Reduction in membrane phosphatidylglycerol content leads to daptomycin resistance in Bacillus subtilis.

Daptomycin (DAP) is a cyclic lipopeptide that disrupts the functional integrity of the cell membranes of Gram-positive bacteria in a Ca(2+)-dependent manner. Here we present genetic, genomic, and phenotypic analyses of an evolved DAP-resistant isolate, Dap(R)1, from the model bacterium Bacillus subtilis 168. Dap(R)1 was obtained by serial passages with increasing DAP concentrations, is 30-fold more resistant than the parent strain, and displays cross-resistance to vancomycin, moenomycin, and bacitracin. Dap(R)1 is characterized by aberrant septum placement, notably thickened peptidoglycan at the cell poles, and pleiotropic alterations at both the transcriptome and proteome levels.
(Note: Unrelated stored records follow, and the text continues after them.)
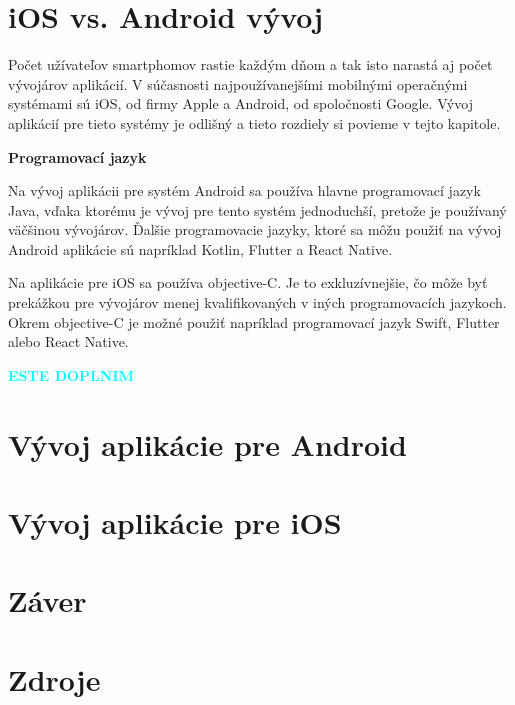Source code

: \documentclass[10pt,twoside,slovak,a4paper]{article}
\begin{document}
\section{iOS vs. Android vývoj}
\quad 	Počet užívateľov smartphomov rastie každým dňom a tak isto narastá aj počet vývojárov aplikácií. V súčasnosti najpoužívanejšími mobilnými operačnými systémami sú iOS, od firmy Apple a Android, od spoločnosti Google. Vývoj aplikácií pre tieto systémy je odlišný a tieto rozdiely si povieme v tejto kapitole.

\textbf{Programovací jazyk}

Na vývoj aplikácii pre systém Android sa používa hlavne programovací jazyk Java, vďaka ktorému je vývoj pre tento systém jednoduchší, pretože je používaný väčšinou vývojárov. Ďalšie programovacie jazyky, ktoré sa môžu použiť na vývoj Android aplikácie sú napríklad Kotlin, Flutter a React Native.

Na aplikácie pre iOS sa používa objective-C. Je to exkluzívnejšie, čo môže byť prekážkou pre vývojárov menej kvalifikovaných v iných programovacích jazykoch. Okrem objective-C je možné použiť napríklad programovací jazyk Swift, Flutter alebo React Native.


\cite{eYewated2, openxcell, eYewated3, eliteml}




\vspace{1.5cm}
\textcolor{cyan}{{\textbf{\huge ESTE DOPLNIM}}}
\vspace{1.5cm}



\section{Vývoj aplikácie pre Android}




\section{Vývoj aplikácie pre iOS}


\vspace{5cm}



\section{Záver} \label{zaver} %



\section{Zdroje}


%



\end{document}
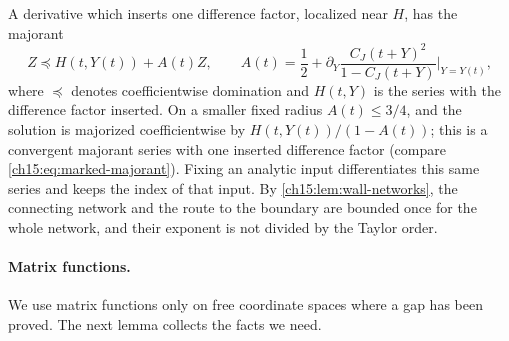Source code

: A derivative which inserts one difference factor, localized near $H$, has the majorant
\begin{equation}\label{ch16:eq:marked-majorant}
 Z\preceq H(t,Y(t))+A(t)Z,\qquad
 A(t)=\frac12+
 \partial_Y\frac{C_J(t+Y)^2}{1-C_J(t+Y)}\bigg|_{Y=Y(t)},
\end{equation}
where $\preceq$ denotes coefficientwise domination and $H(t,Y)$ is the series with the difference factor inserted. On a smaller fixed radius $A(t)\le3/4$, and the solution is majorized coefficientwise by $H(t,Y(t))/(1-A(t))$; this is a convergent majorant series with one inserted difference factor (compare \eqref{ch15:eq:marked-majorant}). Fixing an analytic input differentiates this same series and keeps the index of that input. By \cref{ch15:lem:wall-networks}, the connecting network and the route to the boundary are bounded once for the whole network, and their exponent is not divided by the Taylor order.

\paragraph{Matrix functions.}
We use matrix functions only on free coordinate spaces where a gap has been proved. The next lemma collects the facts we need.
Genome sequencing of Dap(R)1 revealed 44 point mutations, 31 of which change protein sequences. An intermediate isolate that was 20-fold more resistant to DAP than the wild type had only three of these point mutations: mutations affecting the cell shape modulator gene mreB, the stringent response gene relA, and the phosphatidylglycerol synthase gene pgsA. Genetic reconstruction studies indicated that the pgsA(A64V) allele is primarily responsible for DAP resistance. Allelic replacement with wild-type pgsA restored DAP sensitivity to wild-type levels. The additional point mutations in the evolved strain may contribute further to DAP resistance, serve to compensate for the deleterious effects of altered membrane composition, or represent neutral changes. These results suggest a resistance mechanism by which reduced levels of phosphatidylglycerol decrease the net negative charge of the membrane, thereby weakening interaction with the positively charged Ca(2+)-DAP complex.